As mentioned on the HPC basics page. Grace has a number of queues, which are defined by run length (short, medium, long) and by resource, i.e. whether to use Infiniband (ib) or not. A full breakdown of each Queue and it's associated resource can be seen below.

Important

*As a result of individuals being affected by other rogue jobs using too much memory without using memory directives, we have decided to impose a maximum memory usage limit of 5GB on the ethernet queues, short, medium and long.

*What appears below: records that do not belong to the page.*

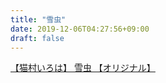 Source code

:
 ```yaml
---
title: "雪虫"
date: 2019-12-06T04:27:56+09:00
draft: false
---
```


<script type="application/javascript" src="https://embed.nicovideo.jp/watch/sm36045594/script?w=640&h=360"></script><noscript><a href="https://www.nicovideo.jp/watch/sm36045594">【猫村いろは】 雪虫 【オリジナル】</a></noscript> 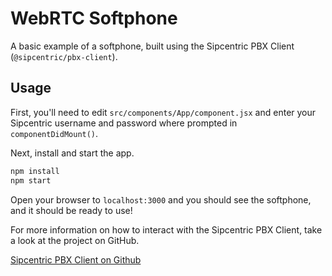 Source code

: # WebRTC Softphone

A basic example of a softphone, built using the Sipcentric PBX Client (`@sipcentric/pbx-client`).

## Usage

First, you'll need to edit `src/components/App/component.jsx` and enter your Sipcentric username and password where prompted in `componentDidMount()`.

Next, install and start the app.

```bash
npm install
npm start
```

Open your browser to `localhost:3000` and you should see the softphone, and it should be ready to use!

For more information on how to interact with the Sipcentric PBX Client, take a look at the project on GitHub.

[Sipcentric PBX Client on Github](https://github.com/sipcentric/node-pbx-client/)
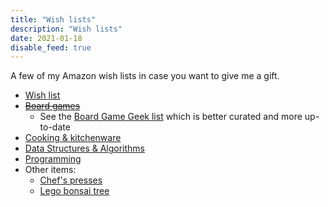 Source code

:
 ```yaml
---
title: "Wish lists"
description: "Wish lists"
date: 2021-01-18
disable_feed: true
---
```


A few of my Amazon wish lists in case you want to give me a gift.

* [Wish list](https://www.amazon.fr/hz/wishlist/ls/1FT0IO9JJTX57)
* ~~[Board games](https://www.amazon.fr/hz/wishlist/ls/2NY50W36THGMW)~~
  * See the [Board Game Geek list](https://boardgamegeek.com/wishlist/Ambroisie)
  which is better curated and more up-to-date
* [Cooking & kitchenware](https://www.amazon.fr/hz/wishlist/ls/2MNRCLPNABZSU)
* [Data Structures & Algorithms](https://www.amazon.fr/hz/wishlist/ls/2XZPQSBOGOFC3)
* [Programming](https://www.amazon.fr/hz/wishlist/ls/1R4KFV4H2D8IF)
* Other items:
  * [Chef's presses](https://www.thechefspress.com/shop)
  * [Lego bonsai tree](https://www.lego.com/en-gb/product/bonsai-tree-10281)
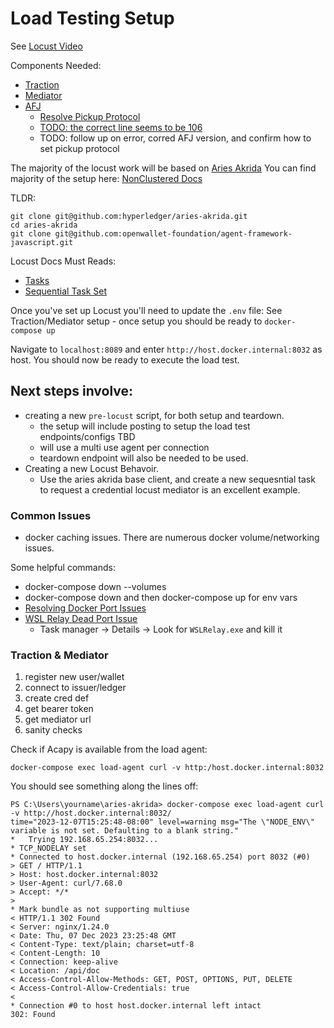 # Load Testing Setup

See [Locust Video](https://www.loom.com/share/b52bd7c5e7ca4503951dffa1661b3bfa?sid=a9fe3330-397d-4e66-af99-86a0d4835068)

Components Needed:

- [Traction](https://github.com/bcgov/traction)
- [Mediator](https://github.com/hyperledger/aries-mediator-service)
- [AFJ](https://github.com/openwallet-foundation/agent-framework-javascript)
  - [Resolve Pickup Protocol](https://github.com/hyperledger/aries-akrida/blob/main/docs/NONCLUSTERED.md#resolving-pickup-protocol-versions)
  - [TODO: the correct line seems to be 106](https://github.com/hyperledger/aries-akrida/blob/main/load-agent/agent.ts#L106)
  - TODO: follow up on error, corred AFJ version, and confirm how to set pickup protocol

The majority of the locust work will be based on [Aries Akrida](https://github.com/hyperledger/aries-akrida)
You can find majority of the setup here: [NonClustered Docs](https://github.com/hyperledger/aries-akrida/blob/main/docs/NONCLUSTERED.md#locust)

TLDR:

```
git clone git@github.com:hyperledger/aries-akrida.git
cd aries-akrida
git clone git@github.com:openwallet-foundation/agent-framework-javascript.git
```

Locust Docs Must Reads:

- [Tasks](https://docs.locust.io/en/stable/writing-a-locustfile.html#task-decorator)
- [Sequential Task Set](https://docs.locust.io/en/stable/tasksets.html#sequentialtaskset-class)

Once you've set up Locust you'll need to update the `.env` file:
See Traction/Mediator setup - once setup you should be ready to `docker-compose up`

Navigate to `localhost:8089` and enter `http://host.docker.internal:8032` as host. You should now be ready to execute the load test.

## Next steps involve:

- creating a new `pre-locust` script, for both setup and teardown.
  - the setup will include posting to setup the load test endpoints/configs TBD
  - will use a multi use agent per connection
  - teardown endpoint will also be needed to be used.
- Creating a new Locust Behavoir.
  - Use the aries akrida base client, and create a new sequesntial task to request a credential locust mediator is an excellent example.

### Common Issues

- docker caching issues.
  There are numerous docker volume/networking issues.

Some helpful commands:

- docker-compose down --volumes
- docker-compose down and then docker-compose up for env vars
- [Resolving Docker Port Issues](https://github.com/hyperledger/aries-akrida/blob/main/docs/NONCLUSTERED.md#resolving-docker-port-issues--hanging-docker)
- [WSL Relay Dead Port Issue](https://github.com/microsoft/WSL/issues/10601)
  - Task manager -> Details -> Look for `WSLRelay.exe` and kill it

### Traction & Mediator

1. register new user/wallet
1. connect to issuer/ledger
1. create cred def
1. get bearer token
1. get mediator url
1. sanity checks

Check if Acapy is available from the load agent:

`docker-compose exec load-agent curl -v http:/host.docker.internal:8032`

You should see something along the lines off:

```
PS C:\Users\yourname\aries-akrida> docker-compose exec load-agent curl -v http://host.docker.internal:8032/
time="2023-12-07T15:25:48-08:00" level=warning msg="The \"NODE_ENV\" variable is not set. Defaulting to a blank string."
*   Trying 192.168.65.254:8032...
* TCP_NODELAY set
* Connected to host.docker.internal (192.168.65.254) port 8032 (#0)
> GET / HTTP/1.1
> Host: host.docker.internal:8032
> User-Agent: curl/7.68.0
> Accept: */*
>
* Mark bundle as not supporting multiuse
< HTTP/1.1 302 Found
< Server: nginx/1.24.0
< Date: Thu, 07 Dec 2023 23:25:48 GMT
< Content-Type: text/plain; charset=utf-8
< Content-Length: 10
< Connection: keep-alive
< Location: /api/doc
< Access-Control-Allow-Methods: GET, POST, OPTIONS, PUT, DELETE
< Access-Control-Allow-Credentials: true
<
* Connection #0 to host host.docker.internal left intact
302: Found
```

If you wish to use more memory on those queues, please use an appropriate LSF memory resource request

Please see the following page for details about using LSF memory resource directives. 

 

Queue details

Infiniband Parallel Queues - Total Number of Slots

Queue Name Slots Available Wall Time Slots Per Job Priority
debug-ib 200 20 minutes 168 20
short-ib 844 24 hours 472 15
medium-ib 740 24 hours 404 10
long-ib 634 120 hours 336 5

 

Standard Ethernet Queues - Total Number of Slots

Queue Name Slots Available Wall Time Slots Per Job Priority Mem Limit
short 1840 24 hours 1008 15 5GB*
medium 1497 24 hours 874 10 5GB*
long 1382 168 hours 800 5 5GB*

 

Large Memory (48G) Ethernet Queues - Total Number of Slots

Queue Name Slots Available Wall Time Slots Per Job Priority
medium-lm 60 24 hours 60 10
long-lm 60 168 hours 48 5

 

The huge memory queue has 2 nodes associated with it: cn302 which has (128GB) of memory and cn169 which has (192GB) of memory. If you wish to use the larger of the nodes (cn169) then you must include the following in your submission script "#BSUB -R "rusage[mem=190000]" and "#BSUB -M 190000" without the quotes. This queue should always be used in exclusive mode i.e. include "#BSUB -x" in your submission script.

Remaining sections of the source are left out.